Workplace Uniform Policies – Be Aware of Special Considerations
In 2015, Abercrombie & Fitch attracted significant media attention surrounding a Title VII religious discrimination challenge brought against the company for its now-infamous “Look Policy.” Samantha Elauf, a practicing Muslim, applied for a position in an Abercrombie store in Tulsa, OK. Because of her religious beliefs, Elauf wore a headscarf, also known as hijab. Abercrombie’s uniform policy, however, prohibited its employees from wearing “caps.” When the interviewer requested clarification from Abercrombie’s district manager as to whether Elauf’s headscarf would pose an issue, the district manager responded that it would violate the look policy and directed the interviewer not to hire her.
The Equal Employment Opportunity Commission filed suit on Elauf’s behalf, alleging that Abercrombie’s policy violated Title VII’s prohibition on religious discrimination. The case eventually made its way to the U.S. Supreme Court, where the late Justice Scalia noted in the decision:
An employer is surely entitled to have, for example, a no-headwear policy as an ordinary matter. But when an applicant requires an accommodation as an “aspec[t] of religious … practice,” it is no response that the subsequent “fail[ure] … to hire” was due to an otherwise-neutral policy. Title VII requires otherwise-neutral policies to give way to the need for an accommodation.
Some employers, similar to Abercrombie, may wish to implement a uniform policy consistent with a desired corporate image. Other employers may seek to promote a professional atmosphere or to improve employee morale. Abercrombie demonstrates the risks that employers may face from a vague or poorly written policy on religious or other grounds.
Acceptable Uniform Policy Standards
The majority of dress code or uniform cases have been brought under Title VII, alleging that a dress code discriminates against employees on the basis of race, color, religion, gender or national origin. Various sources endorse certain criteria that may aid employers in avoiding dress code litigation and, in the event of litigation, ensure that a defensible policy is in place:
(1) Impose written dress code policies that define as clearly as possible your expectation that employees will adhere to acceptable personal hygiene, health, and safety standards. While unwritten policies are enforceable, a written policy promotes understanding by the workforce as well as the perception that employers are not acting in an arbitrary manner.
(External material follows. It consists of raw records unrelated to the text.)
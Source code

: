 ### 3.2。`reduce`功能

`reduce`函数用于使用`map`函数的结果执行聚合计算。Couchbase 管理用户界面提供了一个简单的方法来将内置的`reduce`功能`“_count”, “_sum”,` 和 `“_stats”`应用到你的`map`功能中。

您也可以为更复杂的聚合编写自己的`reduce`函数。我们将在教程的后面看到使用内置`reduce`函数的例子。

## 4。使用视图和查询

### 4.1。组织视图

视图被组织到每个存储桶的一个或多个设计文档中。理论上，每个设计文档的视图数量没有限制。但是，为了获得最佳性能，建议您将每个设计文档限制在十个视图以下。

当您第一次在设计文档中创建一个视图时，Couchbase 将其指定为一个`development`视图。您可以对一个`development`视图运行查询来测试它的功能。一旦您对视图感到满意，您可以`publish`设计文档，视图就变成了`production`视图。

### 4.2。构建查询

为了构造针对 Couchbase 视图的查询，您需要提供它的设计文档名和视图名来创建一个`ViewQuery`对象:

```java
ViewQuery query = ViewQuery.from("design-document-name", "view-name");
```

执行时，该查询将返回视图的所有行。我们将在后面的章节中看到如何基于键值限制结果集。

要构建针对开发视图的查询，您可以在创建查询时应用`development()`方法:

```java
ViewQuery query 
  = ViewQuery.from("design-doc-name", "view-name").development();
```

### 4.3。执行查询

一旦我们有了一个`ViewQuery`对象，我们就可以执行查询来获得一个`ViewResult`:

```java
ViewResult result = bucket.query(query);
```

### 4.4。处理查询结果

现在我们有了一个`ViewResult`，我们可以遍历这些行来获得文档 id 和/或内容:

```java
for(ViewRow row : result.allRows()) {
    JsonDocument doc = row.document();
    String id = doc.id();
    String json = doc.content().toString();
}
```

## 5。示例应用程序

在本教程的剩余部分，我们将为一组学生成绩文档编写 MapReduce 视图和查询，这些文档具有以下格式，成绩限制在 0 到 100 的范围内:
(2) Review dress code policies annually in light of changing social expectations and norms, antidiscrimination laws, collective bargaining agreements, and any new statutory requirements imposed by local, state and federal law.
(3) Ensure that the dress code policies (a) apply equally to male and female employees, taking into account reasonable differences between the sexes, and (b) do not subject female employees to sexual harassment.
(4) If you have a relaxed dress code or “dress-down” days, establish minimal standards for casual work attire.
(5) Notify job applicants of any appearance requirements before hiring.
(6) Apply and enforce dress code policies uniformly.
(7) Implement reasonable accommodations whenever possible when an employee objects to a dress code policy, paying special attention to situations in which an employee might raise a discrimination claim.
(8) Document any situation in which a reasonable accommodation cannot be achieved and the reasons why the accommodation may not be achieved.
(9) Avoid justifying a dress code policy solely on the basis of the company’s concerns with customer satisfaction and the business’s public image.
(10) Establish a procedure for alternative dispute resolution (e.g., mediation, arbitration) to facilitate resolution of a controversy and possibly avoid litigation.
More generally, “an employer developing a dress/grooming policy should identify a legitimate business-related reason for the policy and ensure that the policy is flexible enough to accommodate religious practices and is sensitive to racial and ethnic concerns.”
If an employer requires uniforms, a clear, concise, documented policy that is cognizant of ethnic, religious and gender considerations is the key to a legally defensible policy. Remain aware of employee concerns.
See Sarah Kaplan, “The rise and fall of Abercrombie’s ‘look policy’, The Washington Post, Jun. 2, 2015, https://www.washingtonpost.com/news/morning-mix/wp/2015/06/02/the-rise-and-fall-of-abercrombies-look-policy.
Abercrombie’s “look policy” did not define “caps.”
 The parties agreed that Elauf’s wearing of a headscarf was a “religious practice” for purposes of Title VII.
 E.E.O.C. v. Abercrombie & Fitch Stores, Inc., 135 S. Ct. 2028, 2034 (2015).
 Barbara S. Magill. Workplace Appearance, Workplace Privacy: Real Answers and Practical Solutions, 2d ed. 2003 WL 25322920.